Le troisième des Aînés, moins flamboyant, plus discret, a un itinéraire de vie tout aussi inattendu, depuis le jour où une mésaventure tragique lui a fait endosser le rôle de faire parler les morts.
Cinquième roman de l’auteur publié en France, paru en 2007 aux éditions Actes Sud, sur une tonalité apparemment plus intime que le précédent «Bicentenaire», mais traversé par cette question lancinante dans l’œuvre de Lyonel Trouillot – Que faire de sa présence au monde -, comme dans «La belle amour humaine» ou «Kannjawou», «L’amour avant que j’oublie» transfigure le thème rebattu de l’amour inaccessible en un roman magnifique et poignant, par l’évocation du destin de ces trois hommes en touches entremêlées, par la beauté du regard bienveillant que Lyonel Trouillot porte sur l’autre et ses phrases lumineuses.
En transmettant ces destins qui permettent à une langue de s’exprimer qui jusqu’ici se dérobait à l’écrivain, et en questionnant la manière dont s’écrit le récit, ce livre forme aussi un hommage amoureux à la littérature.

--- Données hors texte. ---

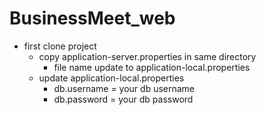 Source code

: # BusinessMeet_web

* first clone project 
    * copy application-server.properties in same directory
        * file name update to application-local.properties
    * update application-local.properties 
        * db.username = your db username
        * db.password = your db password
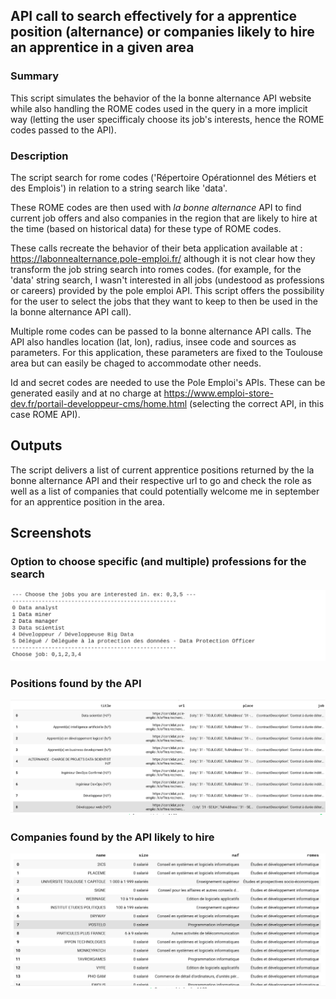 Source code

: ## API call to search effectively for a apprentice position (alternance) or companies likely to hire an apprentice in a given area

### Summary  
This script simulates the behavior of the la bonne alternance API website while also handling the ROME codes used in the query in a more implicit way (letting the user specifficaly choose its job's interests, hence the ROME codes passed to the API).  

### Description  
The script search for rome codes ('Répertoire Opérationnel des Métiers et des Emplois') in relation to a string search like 'data'.   

These ROME codes are then used with *la bonne alternance* API to find current job offers and also companies in the region that are likely to hire at the time (based on historical data) for these type of ROME codes.   

These calls recreate the behavior of their beta application available at : https://labonnealternance.pole-emploi.fr/ although it is not clear how they transform the job string search into romes codes. (for example, for the 'data' string search, I wasn't interested in all jobs (undestood as professions or careers) provided by the pole emploi API. This script offers the possibility for the user to select the jobs that they want to keep to then be used in the la bonne alternance API call).  

Multiple rome codes can be passed to la bonne alternance API calls. The API also handles location (lat, lon), radius, insee code and sources as parameters. For this application, these parameters are fixed to the Toulouse area but can easily be chaged to accommodate other needs. 

Id and secret codes are needed to use the Pole Emploi's APIs. These can be generated easily and at no charge at https://www.emploi-store-dev.fr/portail-developpeur-cms/home.html (selecting the correct API, in this case ROME API).  

## Outputs  
The script delivers a list of current apprentice positions returned by the la bonne alternance API and their respective url to go and check the role as well as a list of companies that could potentially welcome me in september for an apprentice position in the area.  

## Screenshots 
### Option to choose specific (and multiple) professions for the search  
![](https://github.com/camilodlt/rtidy-python/blob/cbccd18560088578c3cd60746064ebd8b0cbb614/ALTERNANCE_API_CALL/screenshots/Screenshot%202021-04-02%2015.00.05.png)
### Positions found by the API   
![](https://github.com/camilodlt/rtidy-python/blob/cbccd18560088578c3cd60746064ebd8b0cbb614/ALTERNANCE_API_CALL/screenshots/Screenshot%202021-04-02%2015.00.38.png)
### Companies found by the API likely to hire  
![](https://github.com/camilodlt/rtidy-python/blob/cbccd18560088578c3cd60746064ebd8b0cbb614/ALTERNANCE_API_CALL/screenshots/Screenshot%202021-04-02%2015.00.51.png)
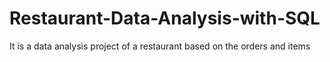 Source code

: # Restaurant-Data-Analysis-with-SQL
It is a data analysis project of a restaurant based on the orders and items 
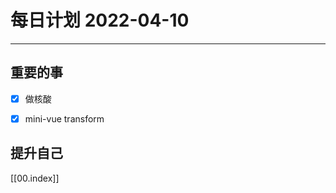 #  每日计划 2022-04-10
---
## 重要的事
- [x]  做核酸
- [x]  mini-vue transform




## 提升自己

  



[[00.index]]








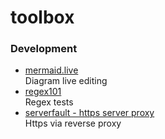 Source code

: # toolbox

### Development

* <a href="https://mermaid.live/" target="_blank">mermaid.live</a>  
  Diagram live editing
* <a href="https://regex101.com/" target="_blank">regex101</a>  
  Regex tests
* <a href="https://serverfault.com/questions/145383/proxy-https-requests-to-a-http-backend-with-nginx" target="_blank">serverfault - https server proxy</a>  
  Https via reverse proxy
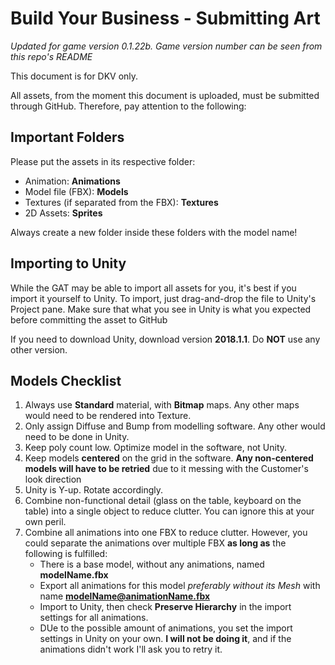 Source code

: # Build Your Business - Submitting Art
*Updated for game version 0.1.22b. Game version number can be seen from this repo's README*

This document is for DKV only.

All assets, from the moment this document is uploaded, must be submitted through GitHub. Therefore, pay attention to the following:

## Important Folders
Please put the assets in its respective folder:

- Animation: **Animations**
- Model file (FBX): **Models**
- Textures (if separated from the FBX): **Textures**
- 2D Assets: **Sprites**

Always create a new folder inside these folders with the model name!

## Importing to Unity
While the GAT may be able to import all assets for you, it's best if you import it yourself to Unity. To import, just drag-and-drop the file to Unity's Project pane. Make sure that what you see in Unity is what you expected before committing the asset to GitHub

If you need to download Unity, download version **2018.1.1**. Do **NOT** use any other version.

## Models Checklist
1. Always use **Standard** material, with **Bitmap** maps. Any other maps would need to be rendered into Texture.
2. Only assign Diffuse and Bump from modelling software. Any other would need to be done in Unity.
3. Keep poly count low. Optimize model in the software, not Unity.
4. Keep models **centered** on the grid in the software. **Any non-centered models will have to be retried** due to it messing with the Customer's look direction
5. Unity is Y-up. Rotate accordingly.
6. Combine non-functional detail (glass on the table, keyboard on the table) into a single object to reduce clutter. You can ignore this at your own peril.
7. Combine all animations into one FBX to reduce clutter. However, you could separate the animations over multiple FBX **as long as** the following is fulfilled: 
    - There is a base model, without any animations, named **modelName.fbx**
    - Export all animations for this model *preferably without its Mesh* with name **modelName@animationName.fbx**
    - Import to Unity, then check **Preserve Hierarchy** in the import settings for all animations. 
    - DUe to the possible amount of animations, you set the import settings in Unity on your own. **I will not be doing it**, and if the animations didn't work I'll ask you to retry it. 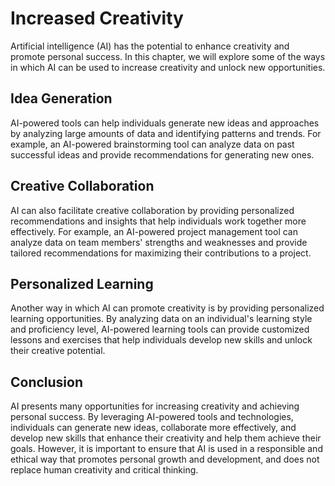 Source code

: Increased Creativity
====================================================================

Artificial intelligence (AI) has the potential to enhance creativity and promote personal success. In this chapter, we will explore some of the ways in which AI can be used to increase creativity and unlock new opportunities.

Idea Generation
---------------

AI-powered tools can help individuals generate new ideas and approaches by analyzing large amounts of data and identifying patterns and trends. For example, an AI-powered brainstorming tool can analyze data on past successful ideas and provide recommendations for generating new ones.

Creative Collaboration
----------------------

AI can also facilitate creative collaboration by providing personalized recommendations and insights that help individuals work together more effectively. For example, an AI-powered project management tool can analyze data on team members' strengths and weaknesses and provide tailored recommendations for maximizing their contributions to a project.

Personalized Learning
---------------------

Another way in which AI can promote creativity is by providing personalized learning opportunities. By analyzing data on an individual's learning style and proficiency level, AI-powered learning tools can provide customized lessons and exercises that help individuals develop new skills and unlock their creative potential.

Conclusion
----------

AI presents many opportunities for increasing creativity and achieving personal success. By leveraging AI-powered tools and technologies, individuals can generate new ideas, collaborate more effectively, and develop new skills that enhance their creativity and help them achieve their goals. However, it is important to ensure that AI is used in a responsible and ethical way that promotes personal growth and development, and does not replace human creativity and critical thinking.
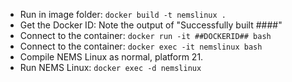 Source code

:   - Run in image folder: `docker build -t nemslinux .`
  - Get the Docker ID: Note the output of "Successfully built ####"
  - Connect to the container: `docker run -it ##DOCKERID## bash`
  - Connect to the container: `docker exec -it nemslinux bash`
  - Compile NEMS Linux as normal, platform 21.
  - Run NEMS Linux: `docker exec -d nemslinux`
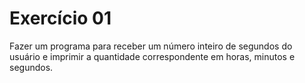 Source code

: # Exercício 01

Fazer um programa para receber um número inteiro de segundos do usuário e imprimir a quantidade correspondente em horas, minutos e segundos. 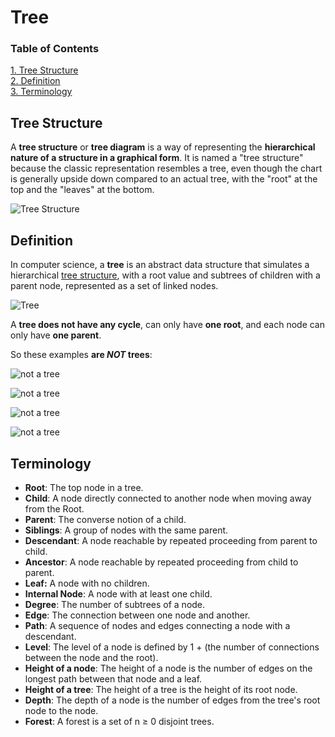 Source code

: # Tree

### Table of Contents

[1. Tree Structure](#tree-structure)  
[2. Definition](#definition)  
[3. Terminology](#terminology)

## Tree Structure

A **tree structure** or **tree diagram** is a way of representing the **hierarchical nature of a structure in a graphical form**. It is named a "tree structure" because the classic representation resembles a tree, even though the chart is generally upside down compared to an actual tree, with the "root" at the top and the "leaves" at the bottom.

![Tree Structure](https://upload.wikimedia.org/wikipedia/commons/thumb/c/cd/Binary_tree_structure.svg/300px-Binary_tree_structure.svg.png)

## Definition

In computer science, a **tree** is an abstract data structure that simulates a hierarchical [tree structure](#tree-structure), with a root value and subtrees of children with a parent node, represented as a set of linked nodes.

![Tree](https://upload.wikimedia.org/wikipedia/commons/thumb/f/f7/Binary_tree.svg/220px-Binary_tree.svg.png)

A **tree does not have any cycle**, can only have **one root**, and each node can only have **one parent**.

So these examples **are _NOT_ trees**:

![not a tree](https://upload.wikimedia.org/wikipedia/commons/thumb/e/e2/Graph_single_node.svg/70px-Graph_single_node.svg.png)

![not a tree](https://upload.wikimedia.org/wikipedia/commons/thumb/1/1c/Directed_graph%2C_cyclic.svg/161px-Directed_graph%2C_cyclic.svg.png)

![not a tree](https://upload.wikimedia.org/wikipedia/commons/thumb/7/78/Directed_graph%2C_disjoint.svg/99px-Directed_graph%2C_disjoint.svg.png)

![not a tree](https://upload.wikimedia.org/wikipedia/commons/thumb/a/a3/Directed_graph_with_branching_SVG.svg/76px-Directed_graph_with_branching_SVG.svg.png)

## Terminology

- **Root**: The top node in a tree.
- **Child**: A node directly connected to another node when moving away from the Root.
- **Parent**: The converse notion of a child.
- **Siblings**: A group of nodes with the same parent.
- **Descendant**: A node reachable by repeated proceeding from parent to child.
- **Ancestor**: A node reachable by repeated proceeding from child to parent.
- **Leaf:** A node with no children.
- **Internal Node**: A node with at least one child.
- **Degree**: The number of subtrees of a node.
- **Edge**: The connection between one node and another.
- **Path**: A sequence of nodes and edges connecting a node with a descendant.
- **Level**: The level of a node is defined by 1 + (the number of connections between the node and the root).
- **Height of a node**: The height of a node is the number of edges on the longest path between that node and a leaf.
- **Height of a tree**: The height of a tree is the height of its root node.
- **Depth**: The depth of a node is the number of edges from the tree's root node to the node.
- **Forest**: A forest is a set of n ≥ 0 disjoint trees.

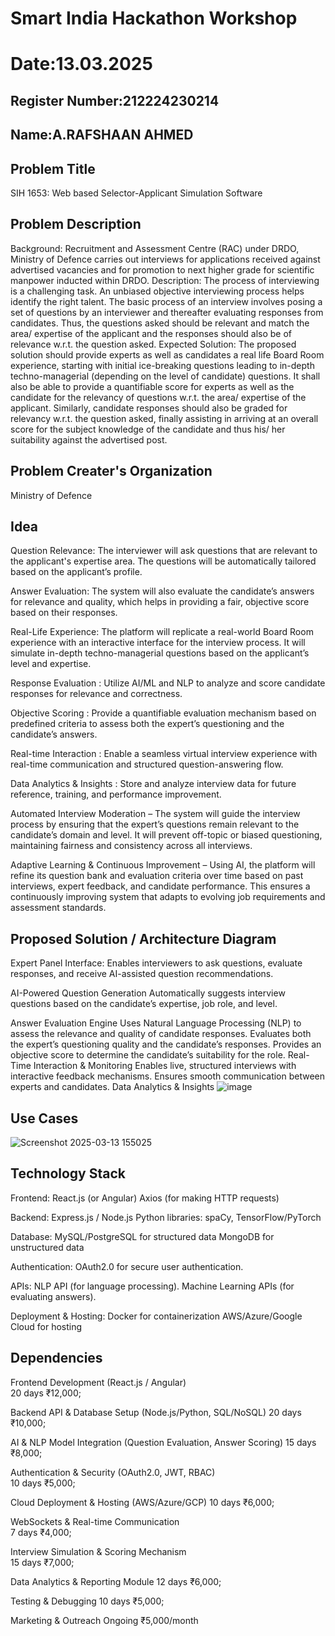 # Smart India Hackathon Workshop
# Date:13.03.2025
## Register Number:212224230214
## Name:A.RAFSHAAN AHMED
## Problem Title
SIH 1653: Web based Selector-Applicant Simulation Software
## Problem Description
Background: Recruitment and Assessment Centre (RAC) under DRDO, Ministry of Defence carries out interviews for applications received against advertised vacancies and for promotion to next higher grade for scientific manpower inducted within DRDO. Description: The process of interviewing is a challenging task. An unbiased objective interviewing process helps identify the right talent. The basic process of an interview involves posing a set of questions by an interviewer and thereafter evaluating responses from candidates. Thus, the questions asked should be relevant and match the area/ expertise of the applicant and the responses should also be of relevance w.r.t. the question asked. Expected Solution: The proposed solution should provide experts as well as candidates a real life Board Room experience, starting with initial ice-breaking questions leading to in-depth techno-managerial (depending on the level of candidate) questions. It shall also be able to provide a quantifiable score for experts as well as the candidate for the relevancy of questions w.r.t. the area/ expertise of the applicant. Similarly, candidate responses should also be graded for relevancy w.r.t. the question asked, finally assisting in arriving at an overall score for the subject knowledge of the candidate and thus his/ her suitability against the advertised post.

## Problem Creater's Organization
Ministry of Defence

## Idea
Question Relevance: The interviewer will ask questions that are relevant to the applicant's expertise area. The questions will be automatically tailored based on the applicant’s profile.

Answer Evaluation: The system will also evaluate the candidate’s answers for relevance and quality, which helps in providing a fair, objective score based on their responses.

Real-Life Experience: The platform will replicate a real-world Board Room experience with an interactive interface for the interview process. It will simulate in-depth techno-managerial questions based on the applicant’s level and expertise.

Response Evaluation : Utilize AI/ML and NLP to analyze and score candidate responses for relevance and correctness.

Objective Scoring : Provide a quantifiable evaluation mechanism based on predefined criteria to assess both the expert’s questioning and the candidate’s answers.

Real-time Interaction : Enable a seamless virtual interview experience with real-time communication and structured question-answering flow.

Data Analytics & Insights : Store and analyze interview data for future reference, training, and performance improvement.

Automated Interview Moderation – The system will guide the interview process by ensuring that the expert’s questions remain relevant to the candidate’s domain and level. It will prevent off-topic or biased questioning, maintaining fairness and consistency across all interviews.

Adaptive Learning & Continuous Improvement – Using AI, the platform will refine its question bank and evaluation criteria over time based on past interviews, expert feedback, and candidate performance. This ensures a continuously improving system that adapts to evolving job requirements and assessment standards.
   


## Proposed Solution / Architecture Diagram
Expert Panel Interface: Enables interviewers to ask questions, evaluate responses, and receive AI-assisted question recommendations.

AI-Powered Question Generation
Automatically suggests interview questions based on the candidate’s expertise, job role, and level.

Answer Evaluation Engine
Uses Natural Language Processing (NLP) to assess the relevance and quality of candidate responses.
Evaluates both the expert’s questioning quality and the candidate’s responses.
Provides an objective score to determine the candidate’s suitability for the role.
Real-Time Interaction & Monitoring
Enables live, structured interviews with interactive feedback mechanisms.
Ensures smooth communication between experts and candidates.
Data Analytics & Insights
![image](https://github.com/user-attachments/assets/fcf98037-db8b-4dd3-a4f4-59084468d321)


## Use Cases
![Screenshot 2025-03-13 155025](https://github.com/user-attachments/assets/55433e64-f2cc-438d-9c1e-ac3a2ceddd58)


## Technology Stack
Frontend:
React.js (or Angular)
Axios (for making HTTP requests)

Backend:
Express.js / Node.js
Python libraries: spaCy, TensorFlow/PyTorch

Database:
MySQL/PostgreSQL for structured data
MongoDB for unstructured data

Authentication:
OAuth2.0 for secure user authentication.

APIs:
NLP API (for language processing).
Machine Learning APIs (for evaluating answers).

Deployment & Hosting:
Docker for containerization
AWS/Azure/Google Cloud for hosting

## Dependencies
Frontend Development 
(React.js / Angular)	
20 days	₹12,000; 

Backend API & Database Setup
(Node.js/Python, SQL/NoSQL)	
20 days	₹10,000;

AI & NLP
Model Integration (Question Evaluation, Answer Scoring)	
15 days	₹8,000;

Authentication & Security 
(OAuth2.0, JWT, RBAC)	
10 days	₹5,000;

Cloud Deployment & Hosting 
(AWS/Azure/GCP)	
10 days	₹6,000;

WebSockets & Real-time Communication	
7 days	₹4,000;

Interview Simulation & Scoring Mechanism	
15 days	₹7,000;

Data Analytics & Reporting Module
12 days	₹6,000;

Testing & Debugging	
10 days	₹5,000;

Marketing & Outreach
Ongoing	₹5,000/month
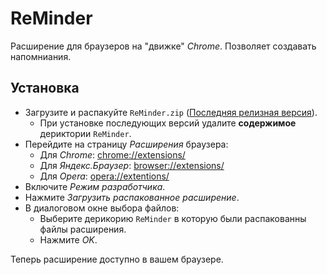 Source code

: 
# ReMinder

Расширение для браузеров на "движке" *Chrome*. Позволяет создавать напомниания.

## Установка

- Загрузите и распакуйте `ReMinder.zip` ([Последняя релизная версия](https://github.com/latalyananders/ReMinder/releases)).
    - При установке последующих версий удалите **содержимое** дериктории `ReMinder`.
- Перейдите на страницу *Расширения* браузера:
    - Для *Chrome*: <chrome://extensions/>
    - Для *Яндекс.Браузер*: <browser://extensions/>
    - Для *Opera*: <opera://extentions/>
- Включите *Режим разработчика*.
- Нажмите *Загрузить распакованное расширение*.
- В диалоговом окне выбора файлов:
    - Выберите дерикорию `ReMinder` в которую были распакованны файлы расширения.
    - Нажмите *OK*.

Теперь расширение доступно в вашем браузере.
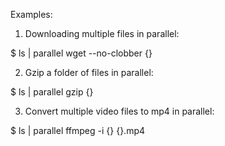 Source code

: Examples:

1. Downloading multiple files in parallel: 

$ ls | parallel wget --no-clobber {}

2. Gzip a folder of files in parallel:

$ ls | parallel gzip {}

3. Convert multiple video files to mp4 in parallel:

$ ls | parallel ffmpeg -i {} {}.mp4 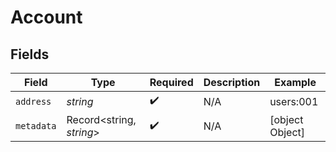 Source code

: # Account


## Fields

| Field                    | Type                     | Required                 | Description              | Example                  |
| ------------------------ | ------------------------ | ------------------------ | ------------------------ | ------------------------ |
| `address`                | *string*                 | :heavy_check_mark:       | N/A                      | users:001                |
| `metadata`               | Record<string, *string*> | :heavy_check_mark:       | N/A                      | [object Object]          | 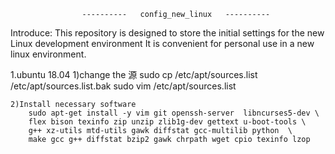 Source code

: 					----------	 config_new_linux	----------
Introduce:
This repository is designed to store the initial settings for the new Linux development environment
It is convenient for personal use in a new linux environment.

1.ubuntu 18.04
	1)change the 源
		sudo cp /etc/apt/sources.list /etc/apt/sources.list.bak
		sudo vim /etc/apt/sources.list
	
	2)Install necessary software
		sudo apt-get install -y vim git openssh-server  libncurses5-dev \
		flex bison texinfo zip unzip zlib1g-dev gettext u-boot-tools \
		g++ xz-utils mtd-utils gawk diffstat gcc-multilib python  \
		make gcc g++ diffstat bzip2 gawk chrpath wget cpio texinfo lzop
		
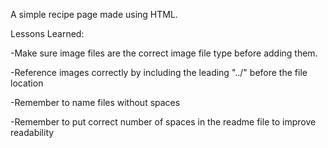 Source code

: A simple recipe page made using HTML.

Lessons Learned:

-Make sure image files are the correct image file type before adding them.

-Reference images correctly by including the leading "../" before the file location

-Remember to name files without spaces

-Remember to put correct number of spaces in the readme file to improve readability
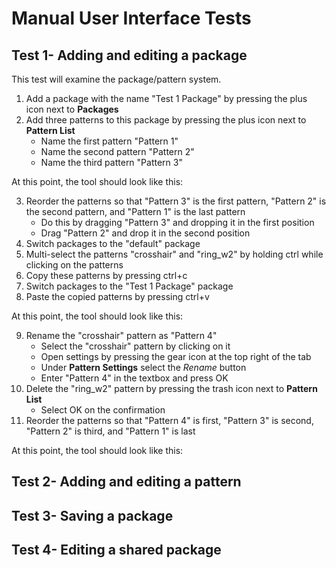 # Manual User Interface Tests #

## Test 1- Adding and editing a package
This test will examine the package/pattern system.
   1. Add a package with the name "Test 1 Package" by pressing the plus icon next to **Packages**
   2. Add three patterns to this package by pressing the plus icon next to **Pattern List**
      - Name the first pattern "Pattern 1"
      - Name the second pattern "Pattern 2"
      - Name the third pattern "Pattern 3"

   At this point, the tool should look like this:  

   3. Reorder the patterns so that "Pattern 3" is the first pattern, "Pattern 2" is the second pattern, and "Pattern 1" is the last pattern
      - Do this by dragging "Pattern 3" and dropping it in the first position
      - Drag "Pattern 2" and drop it in the second position
   4. Switch packages to the "default" package
   5. Multi-select the patterns "crosshair" and "ring_w2" by holding ctrl while clicking on the patterns
   6. Copy these patterns by pressing ctrl+c
   7. Switch packages to the "Test 1 Package" package
   8. Paste the copied patterns by pressing ctrl+v

   At this point, the tool should look like this:

   9. Rename the "crosshair" pattern as "Pattern 4"
       - Select the "crosshair" pattern by clicking on it
       - Open settings by pressing the gear icon at the top right of the tab
       - Under **Pattern Settings** select the *Rename* button
       - Enter "Pattern 4" in the textbox and press OK
   10. Delete the "ring_w2" pattern by pressing the trash icon next to **Pattern List**
       - Select OK on the confirmation
   11. Reorder the patterns so that "Pattern 4" is first, "Pattern 3" is second, "Pattern 2" is third, and "Pattern 1" is last

   At this point, the tool should look like this:   

## Test 2- Adding and editing a pattern

## Test 3- Saving a package

## Test 4- Editing a shared package
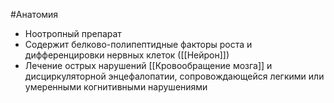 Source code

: #Анатомия 
- Ноотропный препарат 
- Содержит белково-полипептидные факторы роста и дифференцировки нервных клеток ([[Нейрон]])
- Лечение острых нарушений [[Кровообращение мозга]] и дисциркуляторной энцефалопатии, сопровождающейся легкими или умеренными когнитивными нарушениями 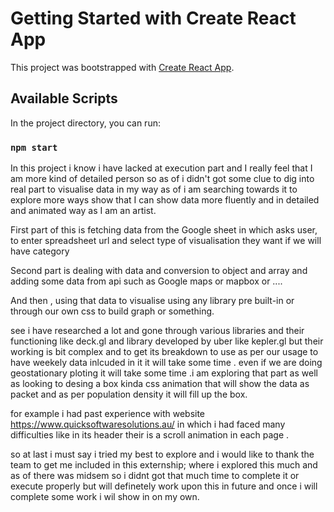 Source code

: # Getting Started with Create React App

This project was bootstrapped with [Create React App](https://github.com/facebook/create-react-app).

## Available Scripts

In the project directory, you can run:

### `npm start`

In this project i know i have lacked at execution part and I really feel that I am more kind of detailed person so as of i didn't got some clue to dig into real part to visualise data in my way as of i am searching towards it to explore more ways show that I can show data more fluently and in detailed and animated way as I am an artist.

First part of this is fetching data from the Google sheet in which asks user, to enter spreadsheet url and select type of visualisation they want if we will have category



Second part is dealing with data and conversion to object and array and adding some data from api such as Google maps or mapbox or ....

And then , using that data to visualise using any library pre built-in or through our own css to build graph or something.


see i have researched a lot and gone through various libraries and their functioning like deck.gl
and library developed by uber like kepler.gl but their working is bit complex and to get its breakdown to use as per our usage to have weekely data inlcuded in it it will take some time . even if we are doing geostationary ploting it will take some time .i am exploring that part as well as looking to desing a box kinda css animation that will show the data as packet and as per population density it will fill up the box.


for example i had past experience with website https://www.quicksoftwaresolutions.au/ in which i had faced many difficulties like in its header their is a scroll animation in each page .


so at last i must say i tried my best to explore and i would like to thank the team to get me included in this externship; where i explored this much and as of there was midsem so i didnt got that much time to complete it or execute properly but will definetely work upon this in future and once i will complete some work i wil show in on my own.
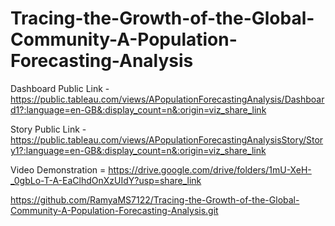 # Tracing-the-Growth-of-the-Global-Community-A-Population-Forecasting-Analysis
Dashboard Public Link - https://public.tableau.com/views/APopulationForecastingAnalysis/Dashboard1?:language=en-GB&:display_count=n&:origin=viz_share_link

Story Public Link - https://public.tableau.com/views/APopulationForecastingAnalysisStory/Story1?:language=en-GB&:display_count=n&:origin=viz_share_link

Video Demonstration = https://drive.google.com/drive/folders/1mU-XeH-_0gbLo-T-A-EaClhdOnXzUIdY?usp=share_link

https://github.com/RamyaMS7122/Tracing-the-Growth-of-the-Global-Community-A-Population-Forecasting-Analysis.git
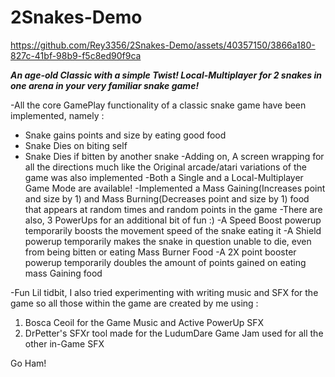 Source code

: # 2Snakes-Demo


https://github.com/Rey3356/2Snakes-Demo/assets/40357150/3866a180-827c-41bf-98b9-f5c8ed90f9ca


***An age-old Classic with a simple Twist! Local-Multiplayer for 2 snakes in one arena in your very familiar snake game!***


-All the core GamePlay functionality of a classic snake game have been implemented, namely :
- Snake gains points and size by eating good food
- Snake Dies on biting self
- Snake Dies if bitten by another snake
-Adding on, A screen wrapping for all the directions much like the Original arcade/atari variations of the game was also implemented
-Both a Single and a Local-Multiplayer Game Mode are available!
-Implemented a Mass Gaining(Increases point and size by 1) and Mass Burning(Decreases point and size by 1) food that appears at random times and random points in the game
-There are also, 3 PowerUps for an additional bit of fun :)
-A Speed Boost powerup temporarily boosts the movement speed of the snake eating it
-A Shield powerup temporarily makes the snake in question unable to die, even from being bitten or eating Mass Burner Food
-A 2X point booster powerup temporarily doubles the amount of points gained on eating mass Gaining food

-Fun Lil tidbit, I also tried experimenting with writing music and SFX for the game so all those within the game are created by me using :
1. Bosca Ceoil for the Game Music and Active PowerUp SFX
2. DrPetter's SFXr tool made for the LudumDare Game Jam used for all the other in-Game SFX


Go Ham!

Paris, Valparaiso… La bouche de l’Étranger vivait de toponymes. Chaque phrase était un long voyage. Elle commençait dans un pays, virgule, s’attardait dans les rues d’une ville frontalière, se prélassait, virgule, longeait, tranquille, la frontière, la traversait, virgule, changeait de cap, point barre, prenait la mer, virgule, plongeait dans les eaux vertes d’un ou deux océans, sortait de l’eau, virgule, et reprenait sa route sans savoir son chemin, sautait, légère, d’île en île, s’arrêtait, suspensions, pour respirer un temps l’odeur d’une vieille ville où l’odeur d’un jardin, s’offrait, indépendante, des ciels, des paysages, pour ne finir qu’au bout d’un vaste itinéraire, sur une terre éloignée de son commencement.